With a glut of games to watch across China’s LoL Pro League and Korea’s LoL Champions Korea this week, and most of them falling at inopportune times for a Western audience, VOD-watching is often a must. Here are a few matches from this first week that just might be worth losing sleep over if you’re up for it, especially with Week 1 excitement in full swing.
LCK: CJ Entus vs. ESC Ever
Without a headlining matchup like KT Rolster versus SK Telecom T1, or ROX Tigers versus SK Telecom T1 — the absence of SKT is certainly felt in this first week — focus shifts to more intriguing sleeper matchups. Both CJ Entus and ESC Ever are a bit unknown heading into this split, the former due to a roster pickup and the latter due to questions of their actual strength relative to superior competition in the LCK.

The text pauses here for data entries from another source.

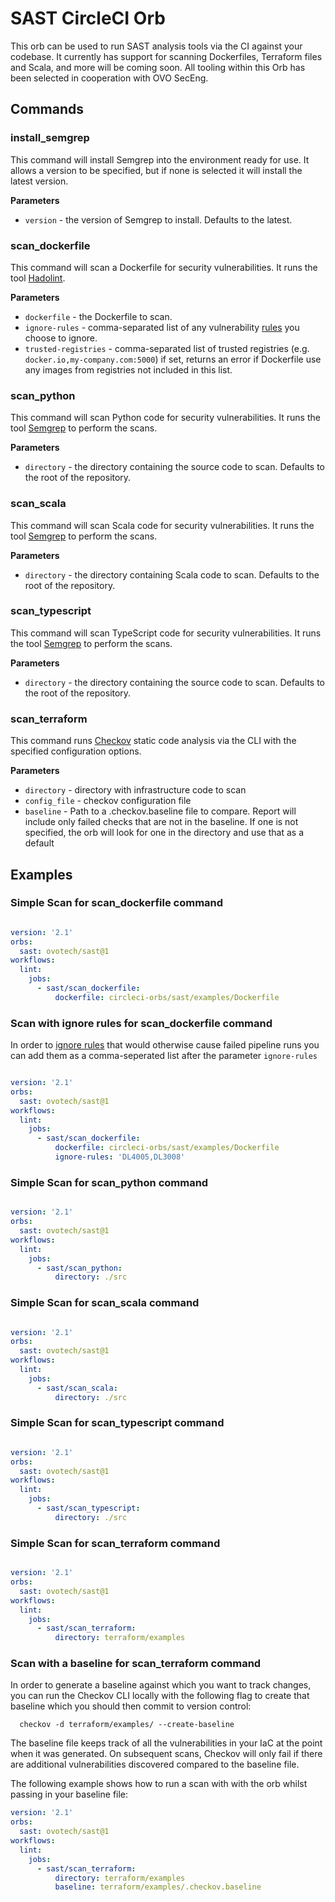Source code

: # SAST CircleCI Orb

This orb can be used to run SAST analysis tools via the CI against your
codebase. It currently has support for scanning Dockerfiles, Terraform files and Scala, and more
will be coming soon. All tooling within this Orb has been selected in
cooperation with OVO SecEng.

## Commands
### install_semgrep
This command will install Semgrep into the environment ready for use. It allows
a version to be specified, but if none is selected it will install the latest
version.

**Parameters**
- `version` - the version of Semgrep to install. Defaults to the latest.

### scan_dockerfile
This command will scan a Dockerfile for security vulnerabilities. It runs the
tool [Hadolint](https://hub.docker.com/r/hadolint/hadolint).

**Parameters**
- `dockerfile` - the Dockerfile to scan.
- `ignore-rules` - comma-separated list of any vulnerability
  [rules](https://github.com/hadolint/hadolint#rules) you choose to ignore.
- `trusted-registries` - comma-separated list of trusted registries (e.g.
  `docker.io,my-company.com:5000`) if set, returns an error if Dockerfile
   use any images from registries not included in this list.

### scan_python
This command will scan Python code for security vulnerabilities. It runs the tool
[Semgrep](https://semgrep.dev) to perform the scans.

**Parameters**
- `directory` - the directory containing the source code to scan. Defaults to the
  root of the repository.  

### scan_scala
This command will scan Scala code for security vulnerabilities. It runs the tool
[Semgrep](https://semgrep.dev) to perform the scans.

**Parameters**
- `directory` - the directory containing Scala code to scan. Defaults to the
  root of the repository.

### scan_typescript
This command will scan TypeScript code for security vulnerabilities. It runs the tool
[Semgrep](https://semgrep.dev) to perform the scans.

**Parameters**
- `directory` - the directory containing the source code to scan. Defaults to the
  root of the repository.  

### scan_terraform
This command runs [Checkov](https://www.checkov.io/) static code analysis via the CLI with the specified configuration options.

**Parameters**
- `directory` - directory with infrastructure code to scan
- `config_file` - checkov configuration file
- `baseline` - Path to a .checkov.baseline file to compare. Report will include only failed checks that are not in the baseline. If one is not specified, the orb will look for one in the directory and use that as a default


## Examples
### Simple Scan for scan_dockerfile command
```yaml

version: '2.1'
orbs:
  sast: ovotech/sast@1
workflows:
  lint:
    jobs:
      - sast/scan_dockerfile:
          dockerfile: circleci-orbs/sast/examples/Dockerfile
```
### Scan with ignore rules for scan_dockerfile command

In order to [ignore rules](https://github.com/hadolint/hadolint#rules) that would otherwise cause failed pipeline runs you can add them as a comma-seperated list after the parameter `ignore-rules`
```yaml

version: '2.1'
orbs:
  sast: ovotech/sast@1
workflows:
  lint:
    jobs:
      - sast/scan_dockerfile:
          dockerfile: circleci-orbs/sast/examples/Dockerfile
          ignore-rules: 'DL4005,DL3008'
```

### Simple Scan for scan_python command
```yaml

version: '2.1'
orbs:
  sast: ovotech/sast@1
workflows:
  lint:
    jobs:
      - sast/scan_python:
          directory: ./src
```

### Simple Scan for scan_scala command
```yaml

version: '2.1'
orbs:
  sast: ovotech/sast@1
workflows:
  lint:
    jobs:
      - sast/scan_scala:
          directory: ./src
```

### Simple Scan for scan_typescript command
```yaml

version: '2.1'
orbs:
  sast: ovotech/sast@1
workflows:
  lint:
    jobs:
      - sast/scan_typescript:
          directory: ./src
```

### Simple Scan for scan_terraform command
```yaml

version: '2.1'
orbs:
  sast: ovotech/sast@1
workflows:
  lint:
    jobs:
      - sast/scan_terraform:
          directory: terraform/examples
```
### Scan with a baseline for scan_terraform command

In order to generate a baseline against which you want to track changes, you can run the Checkov CLI locally with the following flag to create that baseline which you should then commit to version control:
```
  checkov -d terraform/examples/ --create-baseline
```

The baseline file keeps track of all the vulnerabilities in your IaC at the point when it was generated. On subsequent scans, Checkov will only fail if there are additional vulnerabilities discovered compared to the baseline file.

The following example shows how to run a scan with with the orb whilst passing in your baseline file:

```yaml
version: '2.1'
orbs:
  sast: ovotech/sast@1
workflows:
  lint:
    jobs:
      - sast/scan_terraform:
          directory: terraform/examples
          baseline: terraform/examples/.checkov.baseline
```

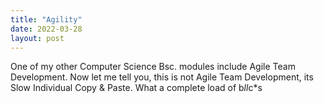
 ```yaml
---
title: "Agility"
date: 2022-03-28
layout: post
---
```

  
One of my other Computer Science Bsc. modules include Agile Team Development. Now let me tell you, this is not Agile Team Development, its Slow Individual Copy & Paste. What a complete load of b*ll*c*s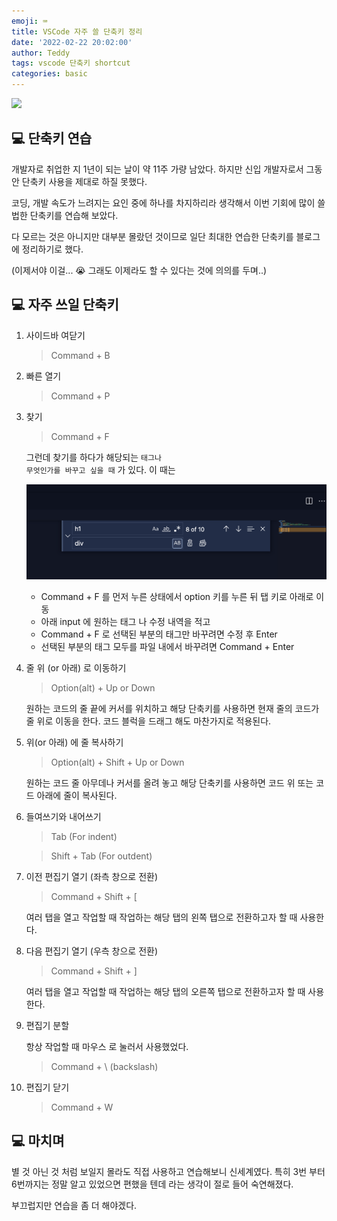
 ```yaml
---
emoji: ⌨
title: VSCode 자주 쓸 단축키 정리
date: '2022-02-22 20:02:00'
author: Teddy
tags: vscode 단축키 shortcut
categories: basic
---
```


![](https://cdn.pixabay.com/photo/2017/05/11/11/15/workplace-2303851_1280.jpg)

## 💻 단축키 연습

개발자로 취업한 지 1년이 되는 날이 약 11주 가량 남았다. 하지만 신입 개발자로서 그동안 단축키 사용을 제대로 하질 못했다.

코딩, 개발 속도가 느려지는 요인 중에 하나를 차지하리라 생각해서 이번 기회에 많이 쓸 법한 단축키를 연습해 보았다.

다 모르는 것은 아니지만 대부분 몰랐던 것이므로 일단 최대한 연습한 단축키를 블로그에 정리하기로 했다.

(이제서야 이걸... 😭 그래도 이제라도 할 수 있다는 것에 의의를 두며..)

## 💻 자주 쓰일 단축키

1. 사이드바 여닫기

   > Command + B

2. 빠른 열기

   > Command + P

3. 찾기

   > Command + F

   그런데 찾기를 하다가 해당되는 <code class="language-text">태그나 무엇인가를 바꾸고 싶을 때</code> 가 있다. 이 때는

   ![](./changeTag.png)

   - Command + F 를 먼저 누른 상태에서 option 키를 누른 뒤 탭 키로 아래로 이동
   - 아래 input 에 원하는 태그 나 수정 내역을 적고
   - Command + F 로 선택된 부분의 태그만 바꾸려면 수정 후 Enter
   - 선택된 부분의 태그 모두를 파일 내에서 바꾸려면 Command + Enter

4. 줄 위 (or 아래) 로 이동하기

   > Option(alt) + Up or Down

   원하는 코드의 줄 끝에 커서를 위치하고 해당 단축키를 사용하면 현재 줄의 코드가 줄 위로 이동을 한다. 코드 블럭을 드래그 해도 마찬가지로 적용된다.

5. 위(or 아래) 에 줄 복사하기

   > Option(alt) + Shift + Up or Down

   원하는 코드 줄 아무데나 커서를 올려 놓고 해당 단축키를 사용하면 코드 위 또는 코드 아래에 줄이 복사된다.

6. 들여쓰기와 내어쓰기

   > Tab (For indent)

   > Shift + Tab (For outdent)

7. 이전 편집기 열기 (좌측 창으로 전환)

   > Command + Shift + [

   여러 탭을 열고 작업할 때 작업하는 해당 탭의 왼쪽 탭으로 전환하고자 할 때 사용한다.

8. 다음 편집기 열기 (우측 창으로 전환)

   > Command + Shift + ]

   여러 탭을 열고 작업할 때 작업하는 해당 탭의 오른쪽 탭으로 전환하고자 할 때 사용한다.

9. 편집기 분할

   항상 작업할 때 마우스 로 눌러서 사용했었다.

   > Command + \ (backslash)

10. 편집기 닫기

    > Command + W

## 💻 마치며

별 것 아닌 것 처럼 보일지 몰라도 직접 사용하고 연습해보니 신세계였다. 특히 3번 부터 6번까지는 정말 알고 있었으면 편했을 텐데 라는 생각이 절로 들어 숙연해졌다.

부끄럽지만 연습을 좀 더 해야겠다.

```toc

```
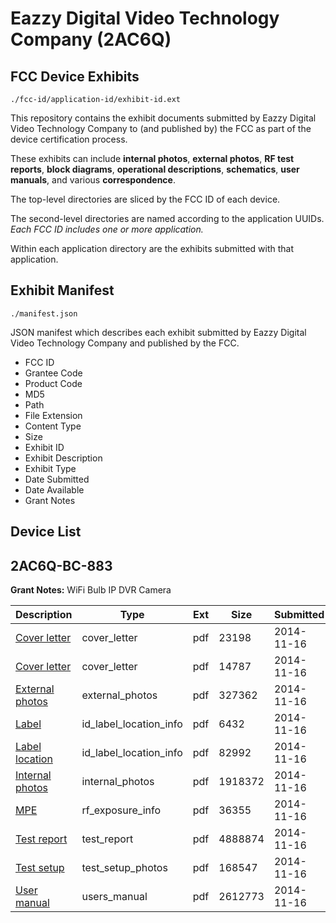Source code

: # Eazzy Digital Video Technology Company (2AC6Q)
## FCC Device Exhibits

```
./fcc-id/application-id/exhibit-id.ext
```

This repository contains the exhibit documents submitted by Eazzy Digital Video Technology Company to (and published by) the FCC as part of the device certification process.

These exhibits can include **internal photos**, **external photos**, **RF test reports**, **block diagrams**, **operational descriptions**, **schematics**, **user manuals**, and various **correspondence**.

The top-level directories are sliced by the FCC ID of each device.

The second-level directories are named according to the application UUIDs. *Each FCC ID includes one or more application.*

Within each application directory are the exhibits submitted with that application. 

## Exhibit Manifest

```
./manifest.json
```

JSON manifest which describes each exhibit submitted by Eazzy Digital Video Technology Company and published by the FCC.

- FCC ID
- Grantee Code
- Product Code
- MD5
- Path
- File Extension
- Content Type
- Size
- Exhibit ID
- Exhibit Description
- Exhibit Type
- Date Submitted
- Date Available
- Grant Notes

## Device List
## 2AC6Q-BC-883
**Grant Notes:** WiFi Bulb IP DVR Camera

| Description | Type | Ext | Size | Submitted | Available |
| ----------- | ---- | --- | ---- | --------- | --------- |
| [Cover letter](2AC6Q-BC-883/95c8b82b86567aeb2561024539f01248/2445725.pdf) | cover_letter | pdf | 23198 | 2014-11-16 | 2014-11-16 |
| [Cover letter](2AC6Q-BC-883/95c8b82b86567aeb2561024539f01248/2445726.pdf) | cover_letter | pdf | 14787 | 2014-11-16 | 2014-11-16 |
| [External photos](2AC6Q-BC-883/95c8b82b86567aeb2561024539f01248/2445727.pdf) | external_photos | pdf | 327362 | 2014-11-16 | 2014-11-16 |
| [Label](2AC6Q-BC-883/95c8b82b86567aeb2561024539f01248/2445728.pdf) | id_label_location_info | pdf | 6432 | 2014-11-16 | 2014-11-16 |
| [Label location](2AC6Q-BC-883/95c8b82b86567aeb2561024539f01248/2445729.pdf) | id_label_location_info | pdf | 82992 | 2014-11-16 | 2014-11-16 |
| [Internal photos](2AC6Q-BC-883/95c8b82b86567aeb2561024539f01248/2445730.pdf) | internal_photos | pdf | 1918372 | 2014-11-16 | 2014-11-16 |
| [MPE](2AC6Q-BC-883/95c8b82b86567aeb2561024539f01248/2445733.pdf) | rf_exposure_info | pdf | 36355 | 2014-11-16 | 2014-11-16 |
| [Test report](2AC6Q-BC-883/95c8b82b86567aeb2561024539f01248/2445737.pdf) | test_report | pdf | 4888874 | 2014-11-16 | 2014-11-16 |
| [Test setup](2AC6Q-BC-883/95c8b82b86567aeb2561024539f01248/2445738.pdf) | test_setup_photos | pdf | 168547 | 2014-11-16 | 2014-11-16 |
| [User manual](2AC6Q-BC-883/95c8b82b86567aeb2561024539f01248/2445739.pdf) | users_manual | pdf | 2612773 | 2014-11-16 | 2014-11-16 |
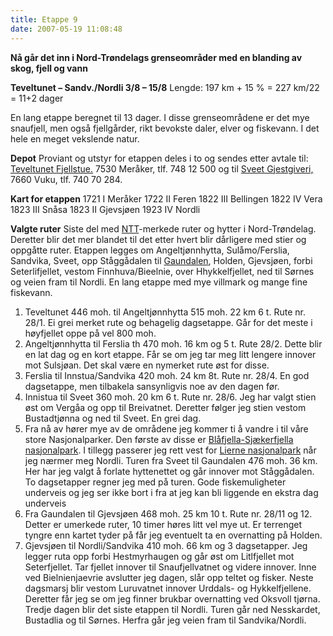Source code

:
 ```yaml
---
title: Etappe 9
date: 2007-05-19 11:08:48
---
```


<strong>Nå går det inn i Nord-Trøndelags grenseområder med en blanding av skog, fjell og vann
</strong>

<strong>Teveltunet – Sandv./Nordli 3/8 – 15/8</strong>
Lengde: 197 km + 15 %        =  227 km/22 = 11+2 dager

En lang etappe beregnet til 13 dager. I disse grenseområdene er det mye snaufjell, men også fjellgårder, rikt bevokste daler, elver og fiskevann. I det hele en meget vekslende natur.

<strong>Depot</strong>
Proviant og utstyr for etappen deles i to og sendes etter avtale til:  <a href="http://www.teveltunet.no/">Teveltunet Fjellstue.</a> 7530 Meråker, tlf. 748 12 500 og til <a href="http://www.nt-tur.no/index.php?fo_id=4355">Sveet Gjestgiveri,</a> 7660 Vuku, tlf. 740 70 284.

<strong>Kart for etappe</strong><strong>n</strong>
1721 I        Meråker
1722 II        Feren
1822 III    Bellingen
1822 IV     Vera
1823 III    Snåsa
1823 II        Gjevsjøen
1923 IV    Nordli

<strong>Valgte ruter</strong>
Siste del med <a href="http://www.nt-tur.no/">NTT</a>-merkede ruter  og hytter i Nord-Trøndelag. Deretter blir det mer blandet til det etter hvert blir dårligere med stier og oppgåtte ruter. Etappen legges om Angeltjønnhytta, Sulåmo/Ferslia, Sandvika, Sveet, opp Ståggådalen til <a href="http://www.indre-namdal.no/apps/otiin/internett/otiinbip.nsf/id/DA79BAABE3FC4A70C1257081003F359C!OpenDocument">Gaundalen</a>, Holden, Gjevsjøen, forbi Seterlifjellet, vestom Finnhuva/Bieelnie, over Hhykkelfjellet, ned til Sørnes og veien fram til Nordli. En lang etappe med mye villmark og mange fine fiskevann.
<ol>
	<li> Teveltunet 446 moh. til Angeltjønnhytta 515 moh. 22 km 6 t. Rute nr. 28/1.  Ei grei merket rute og behagelig dagsetappe. Går for det meste i høyfjellet oppe på vel 800 moh.</li>
	<li> Angeltjønnhytta til Ferslia th 470 moh. 16 km og 5 t. Rute 28/2. Dette blir en lat dag og en kort etappe. Får se om jeg tar meg litt lengere innover mot Sulsjøan. Det skal være en nymerket rute øst for disse.</li>
	<li> Ferslia til Innstua/Sandvika 420 moh. 24 km 8t. Rute nr. 28/4. En god dagsetappe, men tilbakela sansynligvis noe av den dagen før.</li>
	<li> Innistua til Sveet 360 moh. 20 km 6 t. Rute nr. 28/6. Jeg har valgt stien øst om Vergåa og opp til Breivatnet. Deretter følger jeg stien vestom Bustadtjønna og ned til Sveet. En grei dag.</li>
	<li>Fra nå av hører mye av de områdene jeg kommer ti å vandre i til våre store Nasjonalparker. Den første av disse er <a href="http://www.dirnat.no/blafjella/">Blåfjella-Sjækerfjella nasjonalpark</a>. I tillegg passerer jeg rett vest for <a href="http://www.dirnat.no/content.ap?thisId=3357">Lierne nasjonalpark</a> når jeg nærmer meg Nordli. Turen fra Sveet til Gaundalen 476 moh. 36 km.  Her har jeg valgt å forlate hyttenettet og går innover mot Ståggådalen. To dagsetapper regner jeg med på turen. Gode fiskemuligheter underveis og jeg ser ikke bort i fra at jeg kan bli liggende en ekstra dag underveis</li>
	<li> Fra Gaundalen til Gjevsjøen 468 moh. 25 km 10 t. Rute nr. 28/11 og 12. Detter er umerkede ruter, 10 timer høres litt vel mye ut. Er terrenget tyngre enn kartet tyder på får jeg eventuelt ta en overnatting på Holden.</li>
	<li> Gjevsjøen til Nordli/Sandvika 410 moh. 66 km og 3 dagsetapper. Jeg legger ruta opp forbi Hestmyrhaugen og går øst om Litlfjellet mot Seterfjellet. Tar fjellet innover til Snaufjellvatnet og videre innover. Inne ved Bielnienjaevrie avslutter jeg dagen, slår opp teltet og fisker. Neste dagsmarsj blir vestom Luruvatnet innover Urddals- og Hykkelfjellene. Deretter får jeg se om jeg finner brukbar overnatting ved Oksvoll tjørna. Tredje dagen blir det siste etappen til Nordli. Turen går ned Nesskardet, Bustadlia og til Sørnes. Herfra går jeg veien fram til Sandvika/Nordli.</li>
</ol>
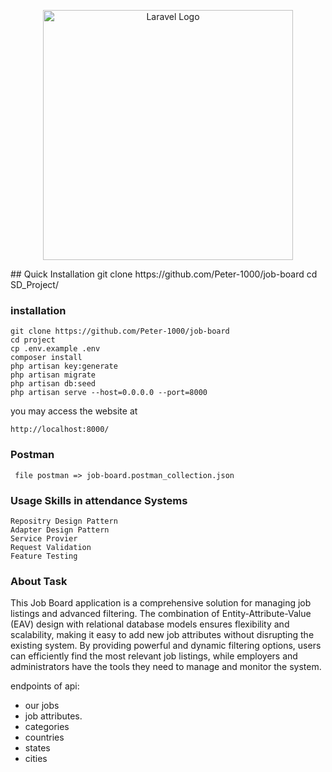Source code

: <p align="center"><a href="https://laravel.com" target="_blank"><img src="https://raw.githubusercontent.com/laravel/art/master/logo-lockup/5%20SVG/2%20CMYK/1%20Full%20Color/laravel-logolockup-cmyk-red.svg" width="400" alt="Laravel Logo"></a></p>
## Quick Installation
    git clone https://github.com/Peter-1000/job-board
    cd SD_Project/

### installation

    git clone https://github.com/Peter-1000/job-board
    cd project
    cp .env.example .env
    composer install 
    php artisan key:generate
    php artisan migrate
    php artisan db:seed
    php artisan serve --host=0.0.0.0 --port=8000

you may access the website at

```
http://localhost:8000/
```

### Postman

     file postman => job-board.postman_collection.json

### Usage Skills  in attendance Systems

    Repositry Design Pattern
    Adapter Design Pattern
    Service Provier
    Request Validation
    Feature Testing

### About Task

This Job Board application is a comprehensive solution for managing job listings and advanced filtering. The combination
of Entity-Attribute-Value (EAV) design with relational database models ensures flexibility and scalability, making it
easy to add new job attributes without disrupting the existing system. By providing powerful and dynamic filtering
options, users can efficiently find the most relevant job listings, while employers and administrators have the tools
they need to manage and monitor the system.

endpoints of api:

- our jobs
- job attributes.
- categories
- countries
- states
- cities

While CJ has long-since fallen from grace after an eighth-place LCK Spring 2016 finish, offseason moves to shore up their jungle position — signing Kang “Haru” Min-seung who will hopefully start over Park “Bubbling” Jun-hyeong — show that the team is looking in the right direction. Support Hong “MadLife” Min-gi did an admirable job directing the team last split despite their disappointing finish, and mid laner Gwak “Bdd” Bo-seong always seems to have a flashy play for the highlight reels regardless of whether CJ wins or loses.
Opposing them are KeSPA Cup and IEM darlings ESC Ever, whose plucky run to an IEM Cologne title despite being a mere challenger team captured hearts worldwide. Thought as the weaker of the two challenger teams in the LCK Summer 2016 Promotional Series, Ever put on an arguably stronger performance against SBENU Sonicboom than fellow challenger side MVP did against Kongdoo Monster, finally earning their rightful place in the LCK. This match with CJ should act as an initial gauge of just how far Ever has to go in order to be considered a legitimate top contender.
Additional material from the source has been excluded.